EXERCISE PROMPT: Would you copy each line of the data below that has "https"?

SUPPLIED DATA:
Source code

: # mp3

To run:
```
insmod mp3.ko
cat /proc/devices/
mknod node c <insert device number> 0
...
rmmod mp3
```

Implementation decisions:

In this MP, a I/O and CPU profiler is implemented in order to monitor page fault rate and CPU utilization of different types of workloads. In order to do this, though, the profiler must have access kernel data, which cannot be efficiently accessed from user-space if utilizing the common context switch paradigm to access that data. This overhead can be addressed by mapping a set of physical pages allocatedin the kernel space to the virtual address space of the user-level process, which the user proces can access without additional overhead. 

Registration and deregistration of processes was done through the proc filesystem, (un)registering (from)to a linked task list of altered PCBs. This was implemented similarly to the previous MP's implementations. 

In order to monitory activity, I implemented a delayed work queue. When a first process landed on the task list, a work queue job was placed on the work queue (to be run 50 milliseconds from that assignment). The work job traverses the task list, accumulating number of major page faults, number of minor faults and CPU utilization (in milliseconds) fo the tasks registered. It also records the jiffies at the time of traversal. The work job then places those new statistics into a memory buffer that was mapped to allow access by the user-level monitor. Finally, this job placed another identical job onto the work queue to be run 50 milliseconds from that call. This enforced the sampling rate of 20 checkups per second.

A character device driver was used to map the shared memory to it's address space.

--

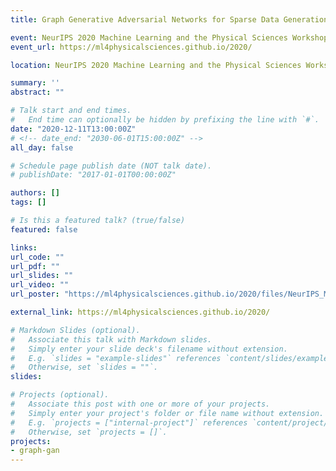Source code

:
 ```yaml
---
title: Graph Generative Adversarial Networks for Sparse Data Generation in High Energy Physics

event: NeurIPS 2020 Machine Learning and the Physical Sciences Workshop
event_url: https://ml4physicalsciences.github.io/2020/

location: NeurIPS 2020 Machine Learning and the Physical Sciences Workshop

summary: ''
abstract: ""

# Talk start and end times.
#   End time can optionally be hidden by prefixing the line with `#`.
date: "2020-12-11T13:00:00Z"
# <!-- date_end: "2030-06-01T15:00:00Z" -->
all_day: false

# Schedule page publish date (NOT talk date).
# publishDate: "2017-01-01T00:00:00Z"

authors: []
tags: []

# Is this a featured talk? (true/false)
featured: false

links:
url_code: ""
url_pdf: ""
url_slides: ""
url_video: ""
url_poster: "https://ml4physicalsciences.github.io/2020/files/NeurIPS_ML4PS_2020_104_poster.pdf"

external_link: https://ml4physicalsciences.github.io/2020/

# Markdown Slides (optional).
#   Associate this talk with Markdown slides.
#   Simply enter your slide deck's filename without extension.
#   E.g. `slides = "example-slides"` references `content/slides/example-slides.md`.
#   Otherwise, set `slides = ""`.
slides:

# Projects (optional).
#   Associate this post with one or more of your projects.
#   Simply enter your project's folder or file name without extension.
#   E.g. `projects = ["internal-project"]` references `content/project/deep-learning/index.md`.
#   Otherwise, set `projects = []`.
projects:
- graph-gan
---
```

PROBLEM SOLUTION:
event_url: https://ml4physicalsciences.github.io/2020/
url_poster: "https://ml4physicalsciences.github.io/2020/files/NeurIPS_ML4PS_2020_104_poster.pdf"
external_link: https://ml4physicalsciences.github.io/2020/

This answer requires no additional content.